- _Records excerpted from a collection_:

========================

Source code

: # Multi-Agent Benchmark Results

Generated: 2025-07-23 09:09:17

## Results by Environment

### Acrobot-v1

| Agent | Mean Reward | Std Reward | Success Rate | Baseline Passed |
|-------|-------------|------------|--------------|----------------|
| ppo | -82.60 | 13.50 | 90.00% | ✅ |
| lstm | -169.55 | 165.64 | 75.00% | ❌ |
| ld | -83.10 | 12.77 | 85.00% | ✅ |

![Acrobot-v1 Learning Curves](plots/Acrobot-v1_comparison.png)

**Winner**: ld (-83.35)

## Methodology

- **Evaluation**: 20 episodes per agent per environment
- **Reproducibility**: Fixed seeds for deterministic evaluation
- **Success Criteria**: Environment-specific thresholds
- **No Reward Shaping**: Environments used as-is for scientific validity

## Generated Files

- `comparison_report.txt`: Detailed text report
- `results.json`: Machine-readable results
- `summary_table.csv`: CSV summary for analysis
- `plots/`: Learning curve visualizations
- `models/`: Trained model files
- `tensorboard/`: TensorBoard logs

========================

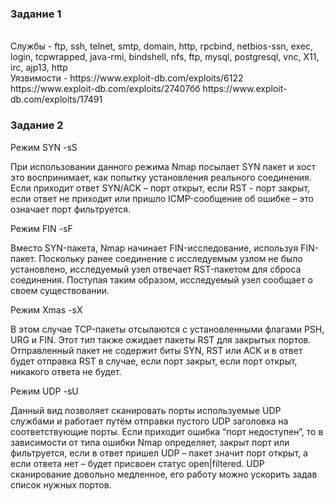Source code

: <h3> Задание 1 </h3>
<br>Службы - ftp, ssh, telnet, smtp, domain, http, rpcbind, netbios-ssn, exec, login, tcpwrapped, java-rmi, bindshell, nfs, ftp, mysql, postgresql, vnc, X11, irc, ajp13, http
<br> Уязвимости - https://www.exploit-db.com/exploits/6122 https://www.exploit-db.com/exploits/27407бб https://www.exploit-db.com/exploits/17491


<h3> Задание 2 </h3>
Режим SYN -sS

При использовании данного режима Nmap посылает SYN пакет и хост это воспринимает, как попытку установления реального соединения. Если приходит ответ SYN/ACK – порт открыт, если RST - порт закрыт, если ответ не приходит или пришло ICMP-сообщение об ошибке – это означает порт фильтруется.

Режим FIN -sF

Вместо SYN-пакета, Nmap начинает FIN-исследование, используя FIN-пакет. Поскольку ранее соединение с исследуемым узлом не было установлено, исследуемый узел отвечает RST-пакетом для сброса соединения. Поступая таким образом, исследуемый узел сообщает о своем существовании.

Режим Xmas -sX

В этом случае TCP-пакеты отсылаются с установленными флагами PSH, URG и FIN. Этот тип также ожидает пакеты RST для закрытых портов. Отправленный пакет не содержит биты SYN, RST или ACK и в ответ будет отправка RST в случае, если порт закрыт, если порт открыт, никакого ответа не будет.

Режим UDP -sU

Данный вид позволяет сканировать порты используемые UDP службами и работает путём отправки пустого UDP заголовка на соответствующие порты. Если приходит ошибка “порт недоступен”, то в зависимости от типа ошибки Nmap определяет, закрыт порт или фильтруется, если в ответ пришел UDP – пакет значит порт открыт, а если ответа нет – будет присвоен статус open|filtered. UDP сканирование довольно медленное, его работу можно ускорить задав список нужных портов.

========================

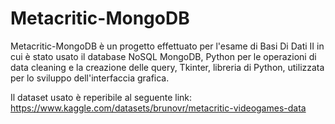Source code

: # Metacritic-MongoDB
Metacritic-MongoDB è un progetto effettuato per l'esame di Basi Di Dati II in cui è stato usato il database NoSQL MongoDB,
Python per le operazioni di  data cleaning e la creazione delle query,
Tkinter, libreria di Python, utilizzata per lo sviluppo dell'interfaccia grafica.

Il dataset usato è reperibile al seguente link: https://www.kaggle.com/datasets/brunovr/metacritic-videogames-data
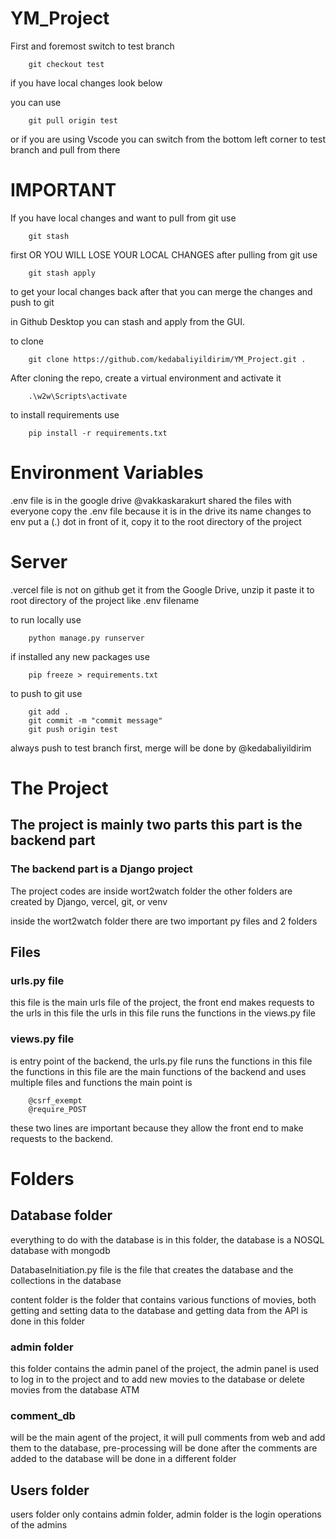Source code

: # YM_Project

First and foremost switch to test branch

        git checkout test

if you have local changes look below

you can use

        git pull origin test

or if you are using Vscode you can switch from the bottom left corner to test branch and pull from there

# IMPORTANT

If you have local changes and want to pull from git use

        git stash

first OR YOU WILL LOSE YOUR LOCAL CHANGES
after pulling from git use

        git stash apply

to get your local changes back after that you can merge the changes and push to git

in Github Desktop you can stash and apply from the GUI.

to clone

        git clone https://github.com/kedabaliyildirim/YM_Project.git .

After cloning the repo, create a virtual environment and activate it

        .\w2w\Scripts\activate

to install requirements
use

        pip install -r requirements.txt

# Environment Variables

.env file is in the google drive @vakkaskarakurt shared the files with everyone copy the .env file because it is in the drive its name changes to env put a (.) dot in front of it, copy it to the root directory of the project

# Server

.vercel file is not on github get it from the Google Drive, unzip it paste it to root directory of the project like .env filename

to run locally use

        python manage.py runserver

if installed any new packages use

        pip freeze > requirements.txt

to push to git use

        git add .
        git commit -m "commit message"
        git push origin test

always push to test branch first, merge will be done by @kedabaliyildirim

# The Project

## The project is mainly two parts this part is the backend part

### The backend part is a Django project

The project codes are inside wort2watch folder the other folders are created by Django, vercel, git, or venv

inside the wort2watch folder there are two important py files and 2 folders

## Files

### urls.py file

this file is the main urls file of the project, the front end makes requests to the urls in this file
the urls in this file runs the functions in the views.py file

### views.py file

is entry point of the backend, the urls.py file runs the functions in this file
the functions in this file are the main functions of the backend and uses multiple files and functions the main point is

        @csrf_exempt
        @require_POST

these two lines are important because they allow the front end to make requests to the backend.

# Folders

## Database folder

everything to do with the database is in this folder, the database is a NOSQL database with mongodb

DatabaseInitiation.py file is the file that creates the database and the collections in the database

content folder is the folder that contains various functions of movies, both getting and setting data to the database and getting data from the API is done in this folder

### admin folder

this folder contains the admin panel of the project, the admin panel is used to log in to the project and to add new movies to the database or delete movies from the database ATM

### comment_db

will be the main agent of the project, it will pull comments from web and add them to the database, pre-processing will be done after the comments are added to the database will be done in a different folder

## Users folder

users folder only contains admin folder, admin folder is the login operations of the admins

========================

- _What this task involves_: Copy out all lines above that include the string "urls".

- _Output for this exercise_:
### urls.py file
this file is the main urls file of the project, the front end makes requests to the urls in this file
the urls in this file runs the functions in the views.py file
is entry point of the backend, the urls.py file runs the functions in this file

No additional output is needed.